Na k7 cantar sobre os ossos, a artista sonora carioca bella se inspira no mito da Mulher Lobo da poeta Clarissa Pinkola Estés para empilhar 23 faixas de artistas femininas e cantar sobre elas; Carla Boregas e Ana Tokutake, no álbum Travessias do projeto Fronte Violeta, sampleiam um discurso da co-fundadora do movimento Mães de Maio, Débora Maria da Silva. As vozes femininas se multiplicam nesses trabalhos. Não é uma questão de essencializar ou instrumentalizar o que seria um “olhar feminino” ou “abordagem feminina” na composição, e sim pensar linhas de fuga para a hegemonia do masculino, branco e Europeu da música de vanguarda (e da música em geral).

Mas se voltarmos nossos olhos para os festivais, os eventos e a (escassa) cobertura da mídia (mesmo independente e alternativa), os trabalhos dessas mulheres ainda passam despercebidos, esmagados por uma maioria masculina. A questão da presença feminina na música experimental é, também, uma questão historiográfica.

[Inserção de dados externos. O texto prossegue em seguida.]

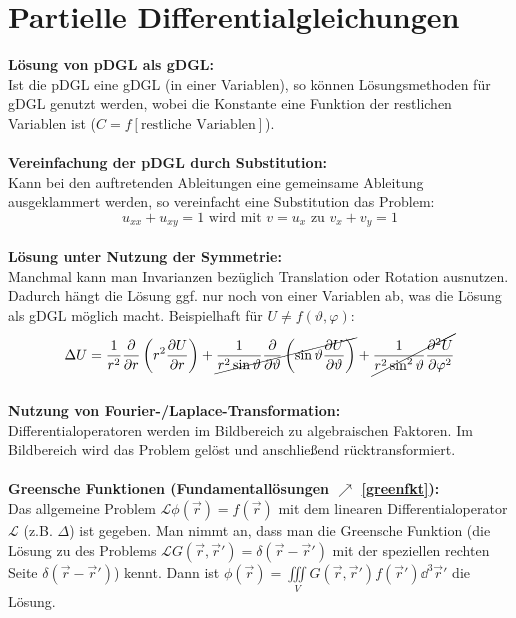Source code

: \section{Partielle Differentialgleichungen}\label{pdgl}
\textbf{Lösung von pDGL als gDGL:}\\
Ist die pDGL eine gDGL (in einer Variablen), so können Lösungsmethoden für gDGL genutzt werden, wobei die Konstante eine Funktion der restlichen Variablen ist ($C=f[\text{restliche Variablen}]$).\\\\
\textbf{Vereinfachung der pDGL durch Substitution:}\\
Kann bei den auftretenden Ableitungen eine gemeinsame Ableitung ausgeklammert werden, so vereinfacht eine Substitution das Problem:
\begin{equation}
	u_{xx}+u_{xy}=1 \text{ wird mit } v=u_x \text{ zu } v_x+v_y=1
\end{equation}\\
\textbf{Lösung unter Nutzung der Symmetrie:}\\
Manchmal kann man Invarianzen bezüglich Translation oder Rotation ausnutzen. Dadurch hängt die Lösung ggf. nur noch von einer Variablen ab, was die Lösung als gDGL möglich macht. Beispielhaft für $U\neq f(\vartheta,\varphi)$:
\begin{equation}
	\Delta U = \frac{1}{r^2} \frac{\partial}{\partial r}\left(r^2 \frac{\partial U}{\partial r}\right) 
	+\cancel{\frac{1}{r^2 \sin \vartheta} \frac{\partial}{\partial \vartheta}\left(\sin \vartheta \frac{\partial U}{\partial \vartheta}\right) }
	+\cancel{\frac{1}{r^2 \sin ^2 \vartheta} \frac{\partial^2 U}{\partial \varphi^2}}
\end{equation}\\
\textbf{Nutzung von Fourier-/Laplace-Transformation:}\\
Differentialoperatoren werden im Bildbereich zu algebraischen Faktoren. Im Bildbereich wird das Problem gelöst und anschließend rücktransformiert.\\\\
\textbf{Greensche Funktionen (Fundamentallösungen $\nearrow$ \ref{greenfkt}):}\\
Das allgemeine Problem $\mathcal{L}\phi(\vec{r})=f(\vec{r})$ mit dem linearen Differentialoperator $\mathcal{L}$ (z.B. $\Delta$) ist gegeben. Man nimmt an, dass man die Greensche Funktion (die Lösung zu des Problems $\mathcal{L}G(\vec{r},\vec{r}\prime)=\delta(\vec{r}-\vec{r}\prime)$ mit der speziellen rechten Seite $\delta(\vec{r}-\vec{r}\prime)$) kennt. Dann ist $\phi(\vec{r})=\iiint\limits_V G(\vec{r},\vec{r}\prime)f(\vec{r}\prime)\dd^3\vec{r}\prime$ die Lösung.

As mulheres estão aqui, mas ninguém está contando suas histórias.

Com essa questão em mente eu criei o blog filhas do fogo, uma singela tentativa de buscar ouvir o que essas mulheres têm a dizer sobre suas memórias e seus trabalhos. Por forma de entrevistas e perfis, tento documentar a produção musical experimental feminina em São Paulo. É a forma que encontrei de ajudar essas mulheres a romper com um silêncio de décadas de exclusão.

Em seu álbum III, o Rakta fala de uma “Violência do Silêncio”. A autora e ativista feminista Adrienne Rich escreveu, num exercício metalinguístico do livro de poemas Arts of the Possible: Essays and Conversations, sobre as primeiras questões que devemos perguntar quando lemos um poema: “Que voz está quebrando o silêncio? E que silêncio está sendo quebrado?” Pretendo indagar o mesmo quando estiver assistindo às apresentações femininas no Novas Frequências.